Constructing serious muscle and strength takes a number of time and dedication. If you desire to work hard and see significant results, German Volume Training could also be an incredible option.
German Volume Training, commonly called the “10×10 workout,” is an old-school German training style popularized by Rolf Feser, a national weightlifting coach on the time.

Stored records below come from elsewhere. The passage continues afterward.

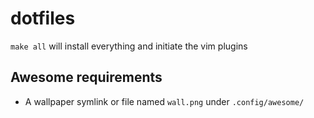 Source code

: # dotfiles

`make all` will install everything and initiate the vim plugins

## Awesome requirements

* A wallpaper symlink or file named `wall.png` under `.config/awesome/`

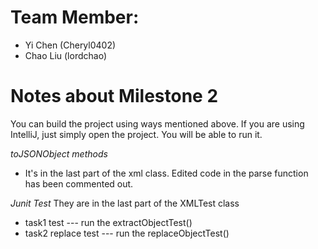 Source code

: # Team Member:
- Yi Chen (Cheryl0402)
- Chao Liu (lordchao)

# Notes about Milestone 2
You can build the project using ways mentioned above.
If you are using IntelliJ, just simply open the project. You will be able to run it.

*toJSONObject methods*
- It's in the last part of the xml class. Edited code in the parse function has been commented out.

*Junit Test*
They are in the last part of the XMLTest class
- task1 test --- run the extractObjectTest() 
- task2 replace test --- run the replaceObjectTest() 
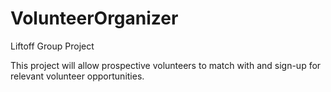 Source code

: # VolunteerOrganizer
Liftoff Group Project

This project will allow prospective volunteers to match with and sign-up for relevant volunteer opportunities. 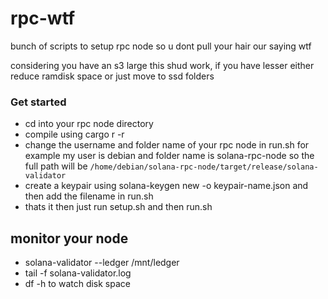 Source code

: # rpc-wtf
bunch of scripts to setup rpc node so u dont pull your hair our saying wtf

considering you have an s3 large this shud work, if you have lesser either reduce ramdisk space or just move to ssd folders

### Get started

- cd into your rpc node directory
- compile using cargo r -r
- change the username and folder name of your rpc node in run.sh
  for example my user is debian and folder name is solana-rpc-node so the full path will be `/home/debian/solana-rpc-node/target/release/solana-validator`
- create a keypair using solana-keygen new -o keypair-name.json and then add the filename in run.sh
- thats it then just run setup.sh and then run.sh

## monitor your node
- solana-validator --ledger /mnt/ledger
- tail -f solana-validator.log
- df -h to watch disk space
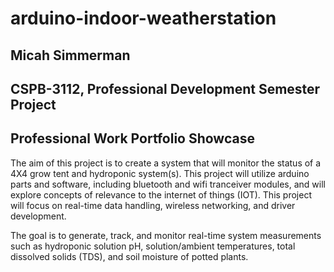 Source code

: # arduino-indoor-weatherstation

## Micah Simmerman
## CSPB-3112, Professional Development Semester Project 
## Professional Work Portfolio Showcase

The aim of this project is to create a system that will monitor the status of a 4X4 grow tent and hydroponic system(s). This project will utilize arduino parts and software, including bluetooth and wifi tranceiver modules, and will explore concepts of relevance to the internet of things (IOT). This project will focus on real-time data handling, wireless networking, and driver development.

The goal is to generate, track, and monitor real-time system measurements such as hydroponic solution pH, solution/ambient temperatures, total dissolved solids (TDS), and soil moisture of potted plants.

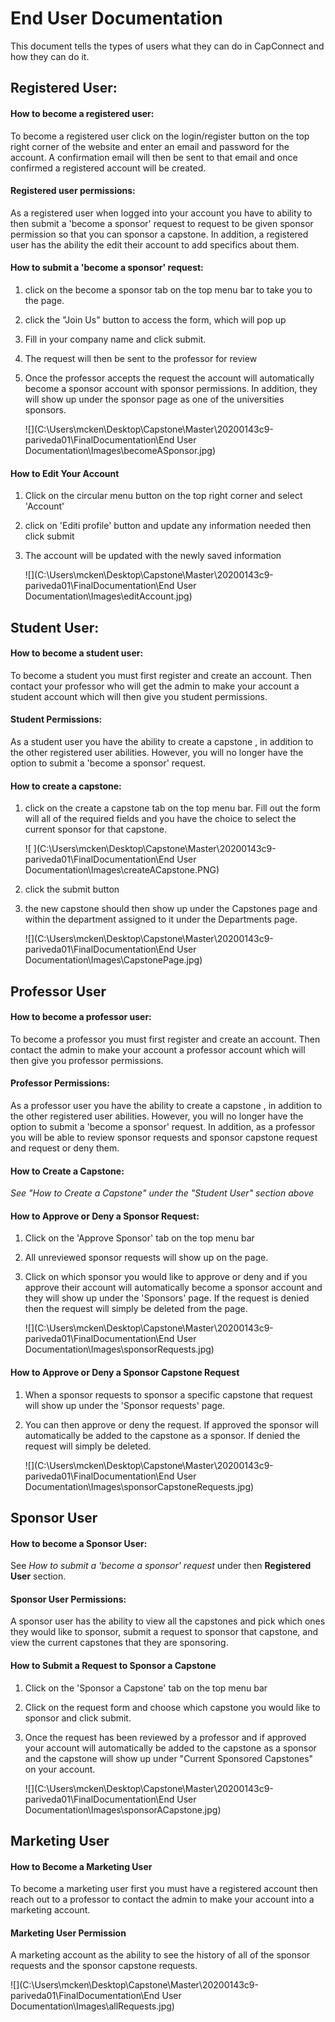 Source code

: # End User Documentation

This document tells the types of users what they can do in CapConnect and how they can do it. 

## Registered User: 

#### How to become a registered user: 

To become a registered user click on the login/register button on the top right corner of the website and enter an email and password for the account. A confirmation email will then be sent to that email and once confirmed a registered account will be created. 

#### Registered user permissions: 

As a registered user when logged into your account you have to ability to then submit a 'become a sponsor' request to request to be given sponsor permission so that you can sponsor a capstone. In addition, a registered user has the ability the edit their account to add specifics about them. 

#### How to submit a 'become a sponsor' request: 

1. click on the become a sponsor tab on the top menu bar to take you to the page. 

2. click the "Join Us" button to access the form, which will pop up

3. Fill in your company name and click submit. 

4. The request will then be sent to the professor for review

5. Once the professor accepts the request the account will automatically become a sponsor account with sponsor permissions. In addition, they will show up under the sponsor page as one of the universities sponsors. 

   ![](C:\Users\mcken\Desktop\Capstone\Master\20200143c9-pariveda01\FinalDocumentation\End User Documentation\Images\becomeASponsor.jpg)

   

#### How to Edit Your Account 

1. Click on the circular menu button on the top right corner and select 'Account'

2. click on 'Editi profile' button and update any information needed then click submit 

3. The account will be updated with the newly saved information

   ![](C:\Users\mcken\Desktop\Capstone\Master\20200143c9-pariveda01\FinalDocumentation\End User Documentation\Images\editAccount.jpg)



## Student User: 

#### How to become a student user: 

To become a student you must first register and create an account. Then contact your professor who will get the admin to make your account a student account which will then give you student permissions. 

#### Student Permissions: 

As a student user you have the ability to create a capstone , in addition to the other registered user abilities. However, you will no longer have the option to submit a 'become a sponsor' request. 

#### How to create a capstone: 

1. click on the create a capstone tab on the top menu bar. Fill out the form will all of the required fields and you have the choice to select the current sponsor for that capstone.

   ![ ](C:\Users\mcken\Desktop\Capstone\Master\20200143c9-pariveda01\FinalDocumentation\End User Documentation\Images\createACapstone.PNG)

2. click the submit button 

3. the new capstone should then show up under the Capstones page and within the department assigned to it under the Departments page. 

   ![](C:\Users\mcken\Desktop\Capstone\Master\20200143c9-pariveda01\FinalDocumentation\End User Documentation\Images\CapstonePage.jpg)



## Professor User

#### How to become a professor user: 

To become a professor you must first register and create an account. Then contact the admin to make your account a professor account which will then give you professor permissions. 

#### Professor Permissions: 

As a professor user you have the ability to create a capstone , in addition to the other registered user abilities. However, you will no longer have the option to submit a 'become a sponsor' request. In addition, as a professor you will be able to review sponsor requests and sponsor capstone request and request or deny them. 

#### How to Create a Capstone: 

*See "How to Create a Capstone" under the "Student User" section above*

#### How to Approve or Deny a Sponsor Request: 

1. Click on the 'Approve Sponsor' tab on the top menu bar

2. All unreviewed sponsor requests will show up on the page. 

3. Click on which sponsor you would like to approve or deny and if you approve their account will automatically become a sponsor account and they will show up under the 'Sponsors' page. If the request is denied then the request will simply be deleted from the page. 

   ![](C:\Users\mcken\Desktop\Capstone\Master\20200143c9-pariveda01\FinalDocumentation\End User Documentation\Images\sponsorRequests.jpg)

#### How to Approve or Deny a Sponsor  Capstone Request

1. When a sponsor requests to sponsor a specific capstone that request will show up under the 'Sponsor requests' page. 

2. You can then approve or deny the request. If approved the sponsor will automatically be added to the capstone as a sponsor. If denied the request will simply be deleted. 

   ![](C:\Users\mcken\Desktop\Capstone\Master\20200143c9-pariveda01\FinalDocumentation\End User Documentation\Images\sponsorCapstoneRequests.jpg)



## Sponsor User

#### How to become a Sponsor User: 

See *How to submit a 'become a sponsor' request* under then **Registered User** section. 

#### Sponsor User Permissions: 

A sponsor user has the ability to view all the capstones and pick which ones they would like to sponsor, submit a request to sponsor that capstone, and view the current capstones that they are sponsoring. 

#### How to Submit a Request to Sponsor a Capstone

1. Click on the 'Sponsor a Capstone' tab on the top menu bar 

2. Click on the request form and choose which capstone you would like to sponsor and click submit. 

3. Once the request has been reviewed by a professor and if approved your account will automatically be added to the capstone as a sponsor and the capstone will show up under "Current Sponsored Capstones" on your account. 

   ![](C:\Users\mcken\Desktop\Capstone\Master\20200143c9-pariveda01\FinalDocumentation\End User Documentation\Images\sponsorACapstone.jpg)



## Marketing User

#### How to Become a Marketing User

To become a marketing user first you must have a registered account then reach out to a professor to contact the admin to make your account into a marketing account. 

#### Marketing User Permission

A marketing account as the ability to see the history of all of the sponsor requests and the sponsor capstone requests. 

![](C:\Users\mcken\Desktop\Capstone\Master\20200143c9-pariveda01\FinalDocumentation\End User Documentation\Images\allRequests.jpg) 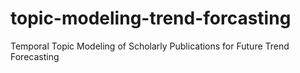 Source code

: # topic-modeling-trend-forcasting
Temporal Topic Modeling of Scholarly Publications for Future Trend Forecasting
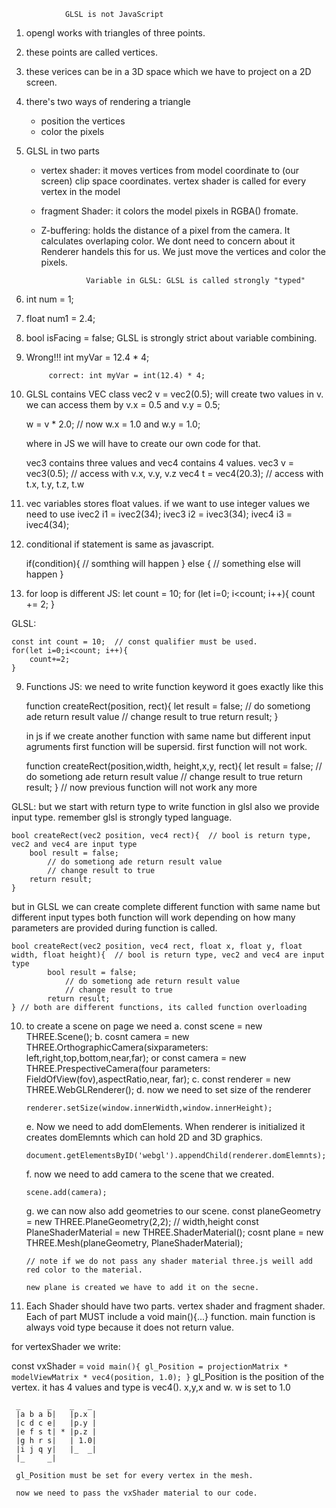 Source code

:                 GLSL is not JavaScript

1. opengl works with triangles of three points.
2. these points are called vertices.
3. these verices can be in a 3D space
which we have to project on a 2D screen.    
4. there's two ways of rendering a triangle
    + position the vertices
    + color the pixels
5. GLSL  in two parts 
    + vertex shader: it moves vertices from model coordinate to (our screen) clip space coordinates. vertex shader is called for every vertex in the model 
    + fragment Shader:  it colors the model pixels in RGBA() fromate.

    + Z-buffering: holds the distance of a pixel from the camera. It calculates overlaping color. We dont need to concern about it Renderer handels this for us. We just move the vertices and color the pixels.

                    Variable in GLSL: GLSL is called strongly "typed"

1. int num = 1;
2. float num1 = 2.4;
3. bool isFacing = false;
GLSL is strongly strict about variable combining.
4. Wrong!!! 
            int myVar = 12.4 * 4;

            correct: int myVar = int(12.4) * 4;
5. GLSL contains VEC class
    vec2 v = vec2(0.5);  will create two values in v. we can access them by
    v.x = 0.5 and v.y = 0.5;
    
     w = v * 2.0;
     // now w.x = 1.0 and w.y = 1.0;
    
    where in JS we will have to create our own code for that. 

    vec3 contains three values and vec4 contains 4 values.
     vec3 v = vec3(0.5);  // access with v.x, v.y, v.z
     vec4 t = vec4(20.3); // access with t.x, t.y, t.z, t.w

6. vec variables stores float values. if we want to use integer values we need to use
    ivec2 i1 = ivec2(34);
    ivec3 i2 = ivec3(34);
    ivec4 i3 = ivec4(34);

7. conditional if statement is same as javascript.

    if(condition){
        // somthing will happen
    } else {
        // something else will happen
    }

8. for loop is different
JS: 
    let count = 10;
    for (let i=0; i<count; i++){
        count += 2;
    }

GLSL:

    const int count = 10;  // const qualifier must be used.
    for(let i=0;i<count; i++){
        count+=2;
    }

9. Functions
JS:  we need to write function keyword it goes exactly like this

    function createRect(position, rect){
        let result = false;
            // do sometiong ade return result value
            // change result to true
        return result; 
    }

    in js if we create another function with same name but different input agruments first function will be supersid. first function will not work.
    
      function createRect(position,width, height,x,y, rect){
        let result = false;
            // do sometiong ade return result value
            // change result to true
        return result; 
    } // now previous function will not work any more

GLSL: but we start with return type to write function in glsl also we provide 
input type. remember glsl is strongly typed language.

    bool createRect(vec2 position, vec4 rect){  // bool is return type, vec2 and vec4 are input type
        bool result = false;
            // do sometiong ade return result value
            // change result to true
        return result;
    }

but in GLSL we can create complete different function with same name but different input types both function will work depending on how many parameters are provided during function is called. 
 
    bool createRect(vec2 position, vec4 rect, float x, float y, float width, float height){  // bool is return type, vec2 and vec4 are input type
            bool result = false;
                // do sometiong ade return result value
                // change result to true
            return result;
    } // both are different functions, its called function overloading

10. to create a scene on page we need
    a. const scene = new THREE.Scene();
    b. cosnt camera = new THREE.OrthographicCamera(sixparameters: left,right,top,bottom,near,far);
        or const camera = new THREE.PrespectiveCamera(four parameters: FieldOfView(fov),aspectRatio,near,  far);
    c. const renderer = new THREE.WebGLRenderer();
    d. now we need to set size of the renderer

        renderer.setSize(window.innerWidth,window.innerHeight);

    e.  Now we need to add domElements. When renderer is initialized it creates domElemnts which can hold 2D and 3D graphics.  
    
        document.getElementsByID('webgl').appendChild(renderer.domElemnts);
    f. now we  need to add camera to the scene that we created. 

        scene.add(camera);

    g. we can now also add geometries to our scene.
        const planeGeometry = new THREE.PlaneGeometry(2,2); // width,height
        const PlaneShaderMaterial = new THREE.ShaderMaterial();
        cosnt plane = new THREE.Mesh(planeGeometry, PlaneShaderMaterial);

        // note if we do not pass any shader material three.js weill add red color to the material.
    
        new plane is created we have to add it on the secne.



11. Each Shader should have two parts. vertex shader and fragment shader. 
    Each of part MUST include a void main(){...} function.
    main function is always void type because it does not return  value.
 
   for vertexShader we write: 

   const vxShader = `
   void main(){
       gl_Position = projectionMatrix * modelViewMatrix * vec4(position, 1.0);
   }
   `
    gl_Position is the position of the vertex. it has 4 values and type is vec4().
    x,y,x and w. w is set to 1.0
     
     _      _    _   _   
     |a b a b|   |p.x |
     |c d c e|   |p.y |
     |e f s t| * |p.z |
     |g h r s|   | 1.0|
     |i j q y|   |_  _|
     |_     _|   

     gl_Position must be set for every vertex in the mesh.

     now we need to pass the vxShader material to our code.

You’ll be able to expect significant muscle gains for the reason that program incorporates high set counts and moderate reps.
An in depth outline of this system and sample workouts will be found below.
Table of Contents:
- Sample Workout Program
- German Volume Training Workout Requirements
- Does German Volume Training Work?
- Advantages of German Volume Training
- German Volume Training Nutrition
- The Disadvantages of German Volume Training
- Often Asked Questions
- Outro
Sample Workout Program
That is an incredible sample workout program based on a five-day cycle. After 4 cycles of Phase 1, move on to Phase 2.
In the event you feel burnt out or should not seeing the outcomes you are expecting, it might be higher to modify to a different training program for 3-4 weeks.
Phase 1: German Volume Training Program
Day 1: Chest & Back
Day 2: Legs & Abs
Day 3:
Day 4: Arms and Shoulders
Exercise | Sets | Reps | Tempo |
1A Barbell Shoulder Press @60% 1RM | 10 | 10 | 4020 |
2A DB Alt. Hammer Curls | 10 | 10 | 4020 |
3A Rest – 90 seconds | |||
1B Rear Delt Flyes | 3 | 8-10 | 2020 |
2B Tricep Dips | 3 | 10-12 | 2020 |
3B Rest – 60 seconds |
Day 5:
Phase 2: Follow-Up German Volume Training Routine
After completing phase 1 or switching to a different program for some time, I like to recommend completing the next phase for 2 cycles. For the exercises with ten sets, it is best to make use of a weight load that you just’d normally complete for 12 reps.
This program focuses more on tempo and fewer on volume.
Day 1: Chest & Back
Day 2: Legs & Abs
Exercise | Sets | Reps | Tempo |
1A Barbell Deadlifts @60% 1RM | 10 | 6 | 5010 |
2A Seated Leg Curls | 10 | 6 | 5010 |
3A Rest – 90 seconds | |||
1B Twisting Crunches | 3 | 12-15 | 3020 |
2B Standing Calf Raises | 3 | 12-15 | 3020 |
3B Rest – 60 seconds |
Day 3: Off
Day 4: Arms and Shoulders
Day 5: Off
History Behind German Volume Training
German Volume Training originated in mid-1970 in Germany and is often attributed to National Weightlifting Coach Rolf Feser, who’s believed to have used a version of GVT with the German Weightlifting team. GVT began to realize widespread popularity beyond weightlifting circles at any time when bodybuilders and other fitness enthusiasts began to adopt this system.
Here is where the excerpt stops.